▶ [Work to be completed]:
Working from the data below, write out exactly the lines from its first through the line that contains "electron-packager ./ --platform=darwin --arch=x64", both ends included and pictures omitted.

= = = = = = =

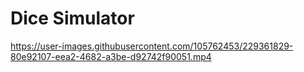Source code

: # Dice Simulator
https://user-images.githubusercontent.com/105762453/229361829-80e92107-eea2-4682-a3be-d92742f90051.mp4

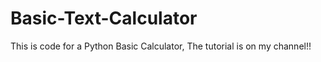 # Basic-Text-Calculator
This is code for a Python Basic Calculator, The tutorial is on my channel!!
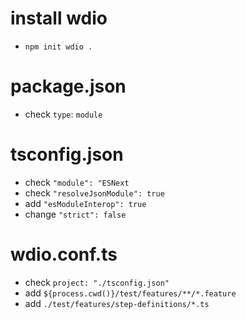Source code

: # install wdio
- `npm init wdio .`

# package.json
- check `type`: `module`

# tsconfig.json
- check `"module": "ESNext`
- check `"resolveJsonModule": true`
- add `"esModuleInterop": true`
- change `"strict": false`

# wdio.conf.ts
- check `project: "./tsconfig.json"`
- add `${process.cwd()}/test/features/**/*.feature`
- add `./test/features/step-definitions/*.ts`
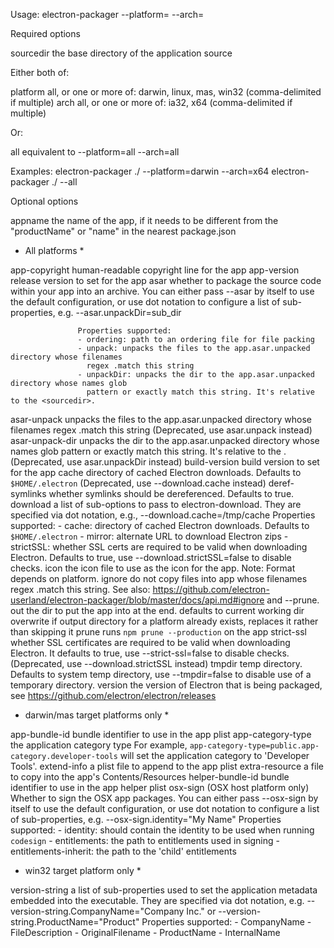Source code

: Usage: electron-packager <sourcedir> <appname> --platform=<platform> --arch=<arch>

Required options

sourcedir          the base directory of the application source

  Either both of:

platform           all, or one or more of: darwin, linux, mas, win32 (comma-delimited if multiple)
arch               all, or one or more of: ia32, x64 (comma-delimited if multiple)

  Or:

all                equivalent to --platform=all --arch=all

  Examples:        electron-packager ./ --platform=darwin --arch=x64
                   electron-packager ./ --all

Optional options

appname            the name of the app, if it needs to be different from the "productName" or "name"
                   in the nearest package.json

* All platforms *

app-copyright      human-readable copyright line for the app
app-version        release version to set for the app
asar               whether to package the source code within your app into an archive. You can either
                   pass --asar by itself to use the default configuration, or use dot notation to
                   configure a list of sub-properties, e.g. --asar.unpackDir=sub_dir

                   Properties supported:
                   - ordering: path to an ordering file for file packing
                   - unpack: unpacks the files to the app.asar.unpacked directory whose filenames
                     regex .match this string
                   - unpackDir: unpacks the dir to the app.asar.unpacked directory whose names glob
                     pattern or exactly match this string. It's relative to the <sourcedir>.
asar-unpack        unpacks the files to the app.asar.unpacked directory whose filenames regex .match
                   this string
                   (Deprecated, use asar.unpack instead)
asar-unpack-dir    unpacks the dir to the app.asar.unpacked directory whose names glob pattern or
                   exactly match this string. It's relative to the <sourcedir>.
                   (Deprecated, use asar.unpackDir instead)
build-version      build version to set for the app
cache              directory of cached Electron downloads. Defaults to `$HOME/.electron`
                   (Deprecated, use --download.cache instead)
deref-symlinks     whether symlinks should be dereferenced. Defaults to true.
download           a list of sub-options to pass to electron-download. They are specified via dot
                   notation, e.g., --download.cache=/tmp/cache
                   Properties supported:
                   - cache: directory of cached Electron downloads. Defaults to `$HOME/.electron`
                   - mirror: alternate URL to download Electron zips
                   - strictSSL: whether SSL certs are required to be valid when downloading
                     Electron. Defaults to true, use --download.strictSSL=false to disable checks.
icon               the icon file to use as the icon for the app. Note: Format depends on platform.
ignore             do not copy files into app whose filenames regex .match this string. See also:
                   https://github.com/electron-userland/electron-packager/blob/master/docs/api.md#ignore
                   and --prune.
out                the dir to put the app into at the end. defaults to current working dir
overwrite          if output directory for a platform already exists, replaces it rather than
                   skipping it
prune              runs `npm prune --production` on the app
strict-ssl         whether SSL certificates are required to be valid when downloading Electron.
                   It defaults to true, use --strict-ssl=false to disable checks.
                   (Deprecated, use --download.strictSSL instead)
tmpdir             temp directory. Defaults to system temp directory, use --tmpdir=false to disable
                   use of a temporary directory.
version            the version of Electron that is being packaged, see
                   https://github.com/electron/electron/releases

* darwin/mas target platforms only *

app-bundle-id      bundle identifier to use in the app plist
app-category-type  the application category type
                   For example, `app-category-type=public.app-category.developer-tools` will set the
                   application category to 'Developer Tools'.
extend-info        a plist file to append to the app plist
extra-resource     a file to copy into the app's Contents/Resources
helper-bundle-id   bundle identifier to use in the app helper plist
osx-sign           (OSX host platform only) Whether to sign the OSX app packages. You can either
                   pass --osx-sign by itself to use the default configuration, or use dot notation
                   to configure a list of sub-properties, e.g. --osx-sign.identity="My Name"
                   Properties supported:
                   - identity: should contain the identity to be used when running `codesign`
                   - entitlements: the path to entitlements used in signing
                   - entitlements-inherit: the path to the 'child' entitlements

* win32 target platform only *

version-string     a list of sub-properties used to set the application metadata embedded into
                   the executable. They are specified via dot notation,
                   e.g. --version-string.CompanyName="Company Inc."
                   or --version-string.ProductName="Product"
                   Properties supported:
                   - CompanyName
                   - FileDescription
                   - OriginalFilename
                   - ProductName
                   - InternalName
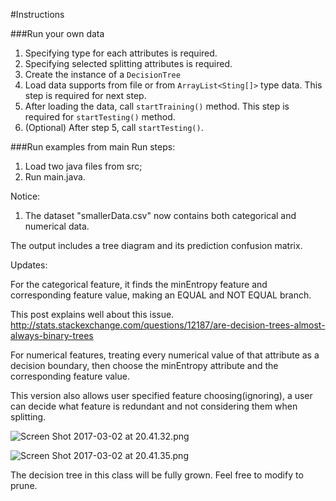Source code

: #Instructions

###Run your own data
1. Specifying type for each attributes is required.
2. Specifying selected splitting attributes is required.
3. Create the instance of a `DecisionTree`
4. Load data supports from file or from `ArrayList<Sting[]>` type data. This step is required for next step.
5. After loading the data, call `startTraining()` method. This step is required for `startTesting()` method.
6. (Optional) After step 5, call `startTesting()`.

###Run examples from main
Run steps:
1. Load two java files from src;
2. Run main.java.

Notice:

1. The dataset "smallerData.csv" now contains both categorical and numerical data.

The output includes a tree diagram and its prediction confusion matrix.

Updates:

For the categorical feature, it finds the minEntropy feature and corresponding feature value, making an EQUAL and NOT EQUAL branch.

This post explains well about this issue.
http://stats.stackexchange.com/questions/12187/are-decision-trees-almost-always-binary-trees

For numerical features, treating every numerical value of that attribute as a decision boundary, then choose the minEntropy attribute and the corresponding feature value.

This version also allows user specified feature choosing(ignoring), a user can decide what feature is redundant and not considering them when splitting.

![Screen Shot 2017-03-02 at 20.41.32.png](https://svbtleusercontent.com/phldkfvsbzstoq.png)

![Screen Shot 2017-03-02 at 20.41.35.png](https://svbtleusercontent.com/sfziyqlqaszf2a.png)


The decision tree in this class will be fully grown. Feel free to modify to prune.
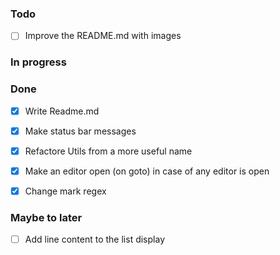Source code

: ### Todo
- [ ] Improve the README.md with images

### In progress


### Done
- [x] Write Readme.md  
- [x] Make status bar messages
- [x] Refactore Utils from a more useful name
- [x] Make an editor open (on goto) in case of any editor is open
- [x] Change mark regex


### Maybe to later
- [ ] Add line content to the list display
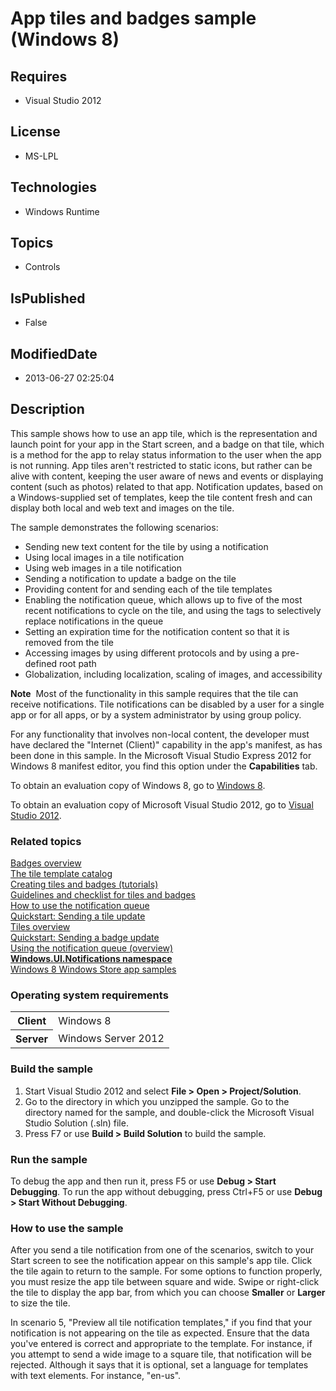 # App tiles and badges sample (Windows 8)
## Requires
* Visual Studio 2012
## License
* MS-LPL
## Technologies
* Windows Runtime
## Topics
* Controls
## IsPublished
* False
## ModifiedDate
* 2013-06-27 02:25:04
## Description

<div id="mainSection">
<p>This sample shows how to use an app tile, which is the representation and launch point for your app in the Start screen, and a badge on that tile, which is a method for the app to relay status information to the user when the app is not running. App tiles
 aren't restricted to static icons, but rather can be alive with content, keeping the user aware of news and events or displaying content (such as photos) related to that app. Notification updates, based on a Windows-supplied set of templates, keep the tile
 content fresh and can display both local and web text and images on the tile.</p>
<p>The sample demonstrates the following scenarios: </p>
<ul>
<li>Sending new text content for the tile by using a notification </li><li>Using local images in a tile notification </li><li>Using web images in a tile notification </li><li>Sending a notification to update a badge on the tile </li><li>Providing content for and sending each of the tile templates </li><li>Enabling the notification queue, which allows up to five of the most recent notifications to cycle on the tile, and using the tags to selectively replace notifications in the queue
</li><li>Setting an expiration time for the notification content so that it is removed from the tile
</li><li>Accessing images by using different protocols and by using a pre-defined root path
</li><li>Globalization, including localization, scaling of images, and accessibility </li></ul>
<p></p>
<p class="note"><b>Note</b>&nbsp;&nbsp;Most of the functionality in this sample requires that the tile can receive notifications. Tile notifications can be disabled by a user for a single app or for all apps, or by a system administrator by using group policy.</p>
<p>For any functionality that involves non-local content, the developer must have declared the &quot;Internet (Client)&quot; capability in the app's manifest, as has been done in this sample. In the Microsoft Visual Studio Express&nbsp;2012 for Windows&nbsp;8 manifest editor,
 you find this option under the <b>Capabilities</b> tab.</p>
<p>To obtain an evaluation copy of Windows&nbsp;8, go to <a href="http://go.microsoft.com/fwlink/p/?linkid=241655">
Windows&nbsp;8</a>.</p>
<p>To obtain an evaluation copy of Microsoft Visual Studio&nbsp;2012, go to <a href="http://go.microsoft.com/fwlink/p/?linkid=241656">
Visual Studio&nbsp;2012</a>.</p>
<h3><a id="related_topics"></a>Related topics</h3>
<dl><dt><a href="http://msdn.microsoft.com/library/windows/apps/hh779719">Badges overview</a>
</dt><dt><a href="http://msdn.microsoft.com/library/windows/apps/hh761491">The tile template catalog</a>
</dt><dt><a href="http://msdn.microsoft.com/library/windows/apps/hh465377">Creating tiles and badges (tutorials)</a>
</dt><dt><a href="http://msdn.microsoft.com/library/windows/apps/hh465403">Guidelines and checklist for tiles and badges</a>
</dt><dt><a href="http://msdn.microsoft.com/library/windows/apps/hh465429">How to use the notification queue</a>
</dt><dt><a href="http://msdn.microsoft.com/library/windows/apps/hh465439">Quickstart: Sending a tile update</a>
</dt><dt><a href="http://msdn.microsoft.com/library/windows/apps/hh779724">Tiles overview</a>
</dt><dt><a href="http://msdn.microsoft.com/library/windows/apps/hh700418">Quickstart: Sending a badge update</a>
</dt><dt><a href="http://msdn.microsoft.com/library/windows/apps/hh781199">Using the notification queue (overview)</a>
</dt><dt><a href="http://msdn.microsoft.com/library/windows/apps/br208661"><b>Windows.UI.Notifications namespace</b></a>
</dt><dt><a href="http://go.microsoft.com/fwlink/p/?LinkID=227694">Windows 8 Windows Store app samples</a>
</dt></dl>
<h3>Operating system requirements</h3>
<table>
<tbody>
<tr>
<th>Client</th>
<td><dt>Windows&nbsp;8 </dt></td>
</tr>
<tr>
<th>Server</th>
<td><dt>Windows Server&nbsp;2012 </dt></td>
</tr>
</tbody>
</table>
<h3>Build the sample</h3>
<ol>
<li>Start Visual Studio&nbsp;2012 and select <b>File &gt; Open &gt; Project/Solution</b>.
</li><li>Go to the directory in which you unzipped the sample. Go to the directory named for the sample, and double-click the Microsoft Visual Studio Solution (.sln) file.
</li><li>Press F7 or use <b>Build &gt; Build Solution</b> to build the sample. </li></ol>
<h3>Run the sample</h3>
<p>To debug the app and then run it, press F5 or use <b>Debug &gt; Start Debugging</b>. To run the app without debugging, press Ctrl&#43;F5 or use
<b>Debug &gt; Start Without Debugging</b>.</p>
<h3><a id="How_to_use_the_sample"></a><a id="how_to_use_the_sample"></a><a id="HOW_TO_USE_THE_SAMPLE"></a>How to use the sample</h3>
<p>After you send a tile notification from one of the scenarios, switch to your Start screen to see the notification appear on this sample's app tile. Click the tile again to return to the sample. For some options to function properly, you must resize the app
 tile between square and wide. Swipe or right-click the tile to display the app bar, from which you can choose
<b>Smaller</b> or <b>Larger</b> to size the tile.</p>
<p>In scenario 5, &quot;Preview all tile notification templates,&quot; if you find that your notification is not appearing on the tile as expected. Ensure that the data you've entered is correct and appropriate to the template. For instance, if you attempt to send a
 wide image to a square tile, that notification will be rejected. Although it says that it is optional, set a language for templates with text elements. For instance, &quot;en-us&quot;.</p>
</div>
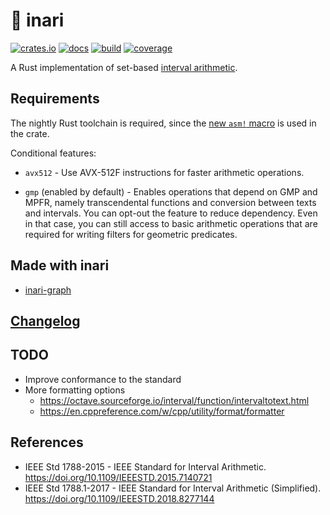 # 🦊 inari

[![crates.io](https://img.shields.io/crates/v/inari.svg)](https://crates.io/crates/inari)
[![docs](https://docs.rs/inari/badge.svg)](https://docs.rs/inari)
[![build](https://img.shields.io/github/workflow/status/mizuno-gsinet/inari/build/master)](https://github.com/mizuno-gsinet/inari/actions?query=branch%3Amaster+workflow%3Abuild)
[![coverage](https://img.shields.io/coveralls/github/mizuno-gsinet/inari/master)](https://coveralls.io/github/mizuno-gsinet/inari?branch=master)

A Rust implementation of set-based [interval arithmetic](https://en.wikipedia.org/wiki/Interval_arithmetic).

## Requirements

The nightly Rust toolchain is required, since the [new `asm!` macro](https://blog.rust-lang.org/inside-rust/2020/06/08/new-inline-asm.html) is used in the crate.

Conditional features:

- `avx512` - Use AVX-512F instructions for faster arithmetic operations.

- `gmp` (enabled by default) - Enables operations that depend on GMP and MPFR, namely transcendental functions and conversion between texts and intervals. You can opt-out the feature to reduce dependency. Even in that case, you can still access to basic arithmetic operations that are required for writing filters for geometric predicates.

## Made with inari

- [inari-graph](https://github.com/mizuno-gsinet/inari-graph)

## [Changelog](CHANGELOG.md)

## TODO

- Improve conformance to the standard
- More formatting options
  - https://octave.sourceforge.io/interval/function/intervaltotext.html
  - https://en.cppreference.com/w/cpp/utility/format/formatter

## References

- IEEE Std 1788-2015 - IEEE Standard for Interval Arithmetic. https://doi.org/10.1109/IEEESTD.2015.7140721
- IEEE Std 1788.1-2017 - IEEE Standard for Interval Arithmetic (Simplified). https://doi.org/10.1109/IEEESTD.2018.8277144
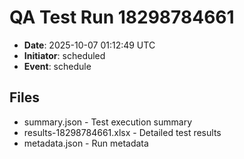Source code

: # QA Test Run 18298784661

- **Date**: 2025-10-07 01:12:49 UTC
- **Initiator**: scheduled
- **Event**: schedule

## Files
- summary.json - Test execution summary
- results-18298784661.xlsx - Detailed test results
- metadata.json - Run metadata
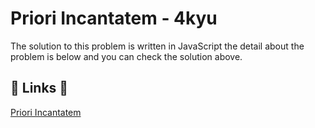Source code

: # Priori Incantatem - 4kyu

The solution to this problem is written in JavaScript the detail about the problem is below and you can check the solution above.

## 🔗 Links 🔗

[Priori Incantatem](https://www.codewars.com/kata/574d0b01b4b769b207000ca3)
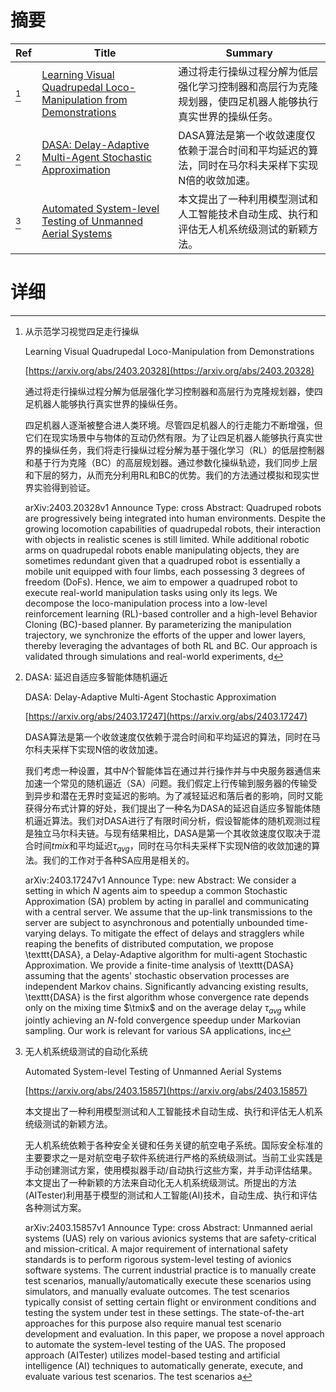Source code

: # 摘要

| Ref | Title | Summary |
| --- | --- | --- |
| [^1] | [Learning Visual Quadrupedal Loco-Manipulation from Demonstrations](https://arxiv.org/abs/2403.20328) | 通过将走行操纵过程分解为低层强化学习控制器和高层行为克隆规划器，使四足机器人能够执行真实世界的操纵任务。 |
| [^2] | [DASA: Delay-Adaptive Multi-Agent Stochastic Approximation](https://arxiv.org/abs/2403.17247) | DASA算法是第一个收敛速度仅依赖于混合时间和平均延迟的算法，同时在马尔科夫采样下实现N倍的收敛加速。 |
| [^3] | [Automated System-level Testing of Unmanned Aerial Systems](https://arxiv.org/abs/2403.15857) | 本文提出了一种利用模型测试和人工智能技术自动生成、执行和评估无人机系统级测试的新颖方法。 |

# 详细

[^1]: 从示范学习视觉四足走行操纵

    Learning Visual Quadrupedal Loco-Manipulation from Demonstrations

    [https://arxiv.org/abs/2403.20328](https://arxiv.org/abs/2403.20328)

    通过将走行操纵过程分解为低层强化学习控制器和高层行为克隆规划器，使四足机器人能够执行真实世界的操纵任务。

    

    四足机器人逐渐被整合进人类环境。尽管四足机器人的行走能力不断增强，但它们在现实场景中与物体的互动仍然有限。为了让四足机器人能够执行真实世界的操纵任务，我们将走行操纵过程分解为基于强化学习（RL）的低层控制器和基于行为克隆（BC）的高层规划器。通过参数化操纵轨迹，我们同步上层和下层的努力，从而充分利用RL和BC的优势。我们的方法通过模拟和现实世界实验得到验证。

    arXiv:2403.20328v1 Announce Type: cross  Abstract: Quadruped robots are progressively being integrated into human environments. Despite the growing locomotion capabilities of quadrupedal robots, their interaction with objects in realistic scenes is still limited. While additional robotic arms on quadrupedal robots enable manipulating objects, they are sometimes redundant given that a quadruped robot is essentially a mobile unit equipped with four limbs, each possessing 3 degrees of freedom (DoFs). Hence, we aim to empower a quadruped robot to execute real-world manipulation tasks using only its legs. We decompose the loco-manipulation process into a low-level reinforcement learning (RL)-based controller and a high-level Behavior Cloning (BC)-based planner. By parameterizing the manipulation trajectory, we synchronize the efforts of the upper and lower layers, thereby leveraging the advantages of both RL and BC. Our approach is validated through simulations and real-world experiments, d
    
[^2]: DASA: 延迟自适应多智能体随机逼近

    DASA: Delay-Adaptive Multi-Agent Stochastic Approximation

    [https://arxiv.org/abs/2403.17247](https://arxiv.org/abs/2403.17247)

    DASA算法是第一个收敛速度仅依赖于混合时间和平均延迟的算法，同时在马尔科夫采样下实现N倍的收敛加速。

    

    我们考虑一种设置，其中$N$个智能体旨在通过并行操作并与中央服务器通信来加速一个常见的随机逼近（SA）问题。我们假定上行传输到服务器的传输受到异步和潜在无界时变延迟的影响。为了减轻延迟和落后者的影响，同时又能获得分布式计算的好处，我们提出了一种名为DASA的延迟自适应多智能体随机逼近算法。我们对DASA进行了有限时间分析，假设智能体的随机观测过程是独立马尔科夫链。与现有结果相比，DASA是第一个其收敛速度仅取决于混合时间$tmix$和平均延迟$\tau_{avg}$，同时在马尔科夫采样下实现N倍的收敛加速的算法。我们的工作对于各种SA应用是相关的。

    arXiv:2403.17247v1 Announce Type: new  Abstract: We consider a setting in which $N$ agents aim to speedup a common Stochastic Approximation (SA) problem by acting in parallel and communicating with a central server. We assume that the up-link transmissions to the server are subject to asynchronous and potentially unbounded time-varying delays. To mitigate the effect of delays and stragglers while reaping the benefits of distributed computation, we propose \texttt{DASA}, a Delay-Adaptive algorithm for multi-agent Stochastic Approximation. We provide a finite-time analysis of \texttt{DASA} assuming that the agents' stochastic observation processes are independent Markov chains. Significantly advancing existing results, \texttt{DASA} is the first algorithm whose convergence rate depends only on the mixing time $\tmix$ and on the average delay $\tau_{avg}$ while jointly achieving an $N$-fold convergence speedup under Markovian sampling. Our work is relevant for various SA applications, inc
    
[^3]: 无人机系统级测试的自动化系统

    Automated System-level Testing of Unmanned Aerial Systems

    [https://arxiv.org/abs/2403.15857](https://arxiv.org/abs/2403.15857)

    本文提出了一种利用模型测试和人工智能技术自动生成、执行和评估无人机系统级测试的新颖方法。

    

    无人机系统依赖于各种安全关键和任务关键的航空电子系统。国际安全标准的主要要求之一是对航空电子软件系统进行严格的系统级测试。当前工业实践是手动创建测试方案，使用模拟器手动/自动执行这些方案，并手动评估结果。本文提出了一种新颖的方法来自动化无人机系统级测试。所提出的方法(AITester)利用基于模型的测试和人工智能(AI)技术，自动生成、执行和评估各种测试方案。

    arXiv:2403.15857v1 Announce Type: cross  Abstract: Unmanned aerial systems (UAS) rely on various avionics systems that are safety-critical and mission-critical. A major requirement of international safety standards is to perform rigorous system-level testing of avionics software systems. The current industrial practice is to manually create test scenarios, manually/automatically execute these scenarios using simulators, and manually evaluate outcomes. The test scenarios typically consist of setting certain flight or environment conditions and testing the system under test in these settings. The state-of-the-art approaches for this purpose also require manual test scenario development and evaluation. In this paper, we propose a novel approach to automate the system-level testing of the UAS. The proposed approach (AITester) utilizes model-based testing and artificial intelligence (AI) techniques to automatically generate, execute, and evaluate various test scenarios. The test scenarios a
    

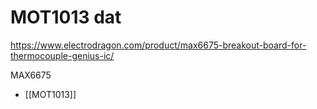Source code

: 
# MOT1013 dat 

https://www.electrodragon.com/product/max6675-breakout-board-for-thermocouple-genius-ic/

MAX6675

- [[MOT1013]]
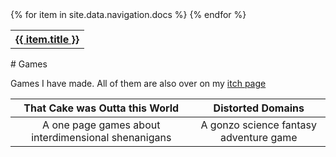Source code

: <table> 
<tr>
    {% for item in site.data.navigation.docs %}
      <th><a href="{{ item.url }}">{{ item.title }}</a></th>
   {% endfor %}
</tr>
</table>
# Games

Games I have made. All of them are also over on my [itch page](https://pennylescroche.itch.io)

| That Cake was Outta this World | Distorted Domains |
| :----------------------------: | :---------------: |
| A one page games about interdimensional shenanigans | A gonzo science fantasy adventure game |
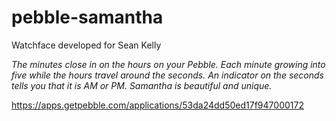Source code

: pebble-samantha
===============

Watchface developed for Sean Kelly

*The minutes close in on the hours on your Pebble. 
Each minute growing into five while the hours travel around the seconds. 
An indicator on the seconds tells you that it is AM or PM. 
Samantha is beautiful and unique.*

https://apps.getpebble.com/applications/53da24dd50ed17f947000172
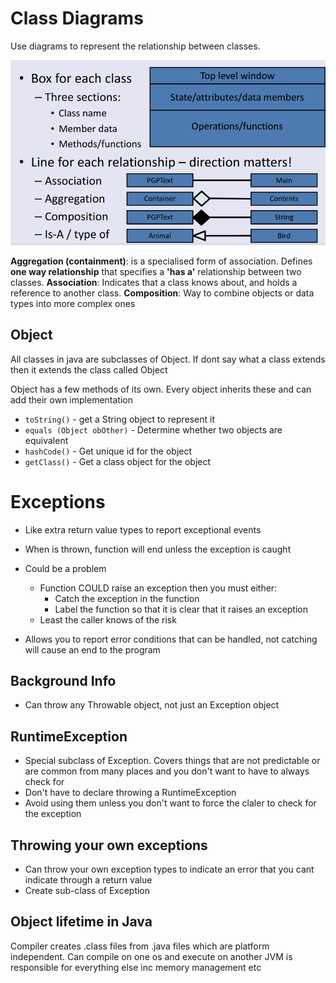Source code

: # Class Diagrams
Use diagrams to represent the relationship between classes. 

![352f9b2d3f5195640e5c50f4dfe5fa0f.png](../../_resources/352f9b2d3f5195640e5c50f4dfe5fa0f-1.png)

**Aggregation (containment)**: is a specialised form of association. Defines **one way relationship** that specifies a **'has a'** relationship between two classes.
**Association**: Indicates that a class knows about, and holds a reference to another class. 
**Composition**: Way to combine objects or data types into more complex ones
## Object
All classes in java are subclasses of Object. If dont say what a class extends then it extends the class called Object

Object has a few methods of its own. Every object inherits these and can add their own implementation
- `toString()` - get a String object to represent it
- `equals (Object obOther)` - Determine whether two objects are equivalent
- `hashCode()` - Get unique id for the object
- `getClass()` - Get a class object for the object

# Exceptions
- Like extra return value types to report exceptional events
- When is thrown, function will end unless the exception is caught
- Could be a problem
	- Function COULD raise an exception then you must either:
		- Catch the exception in the function
		- Label the function so that it is clear that it raises an exception
	- Least the caller knows of the risk

- Allows you to report error conditions that can be handled, not catching will cause an end to the program

## Background Info
- Can throw any Throwable object, not just an Exception object

## RuntimeException
- Special subclass of Exception. Covers things that are not predictable or are common from many places and you don't want to have to always check for
- Don't have to declare throwing a RuntimeException
- Avoid using them unless you don't want to force the claler to check for the exception

## Throwing your own exceptions
- Can throw your own exception types to indicate an error that you cant indicate through a return value
- Create sub-class of Exception

## Object lifetime in Java
Compiler creates .class files from .java files which are platform independent. Can compile on one os and execute on another
JVM is responsible for everything else inc memory management etc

= = = = = = =

▶ [Solution below]:
Source code

: # Dice Simulator
https://user-images.githubusercontent.com/105762453/229361829-80e92107-eea2-4682-a3be-d92742f90051.mp4

 # Basic-Text-Calculator
This is code for a Python Basic Calculator, The tutorial is on my channel!!
Source code

: # install wdio
- `npm init wdio .`

# package.json
- check `type`: `module`

# tsconfig.json
- check `"module": "ESNext`
- check `"resolveJsonModule": true`
- add `"esModuleInterop": true`
- change `"strict": false`

# wdio.conf.ts
- check `project: "./tsconfig.json"`
- add `${process.cwd()}/test/features/**/*.feature`
- add `./test/features/step-definitions/*.ts`
Source code

: Usage: electron-packager <sourcedir> <appname> --platform=<platform> --arch=<arch>

Required options

sourcedir          the base directory of the application source

  Either both of:

platform           all, or one or more of: darwin, linux, mas, win32 (comma-delimited if multiple)
arch               all, or one or more of: ia32, x64 (comma-delimited if multiple)

  Or:

all                equivalent to --platform=all --arch=all

  Examples:        electron-packager ./ --platform=darwin --arch=x64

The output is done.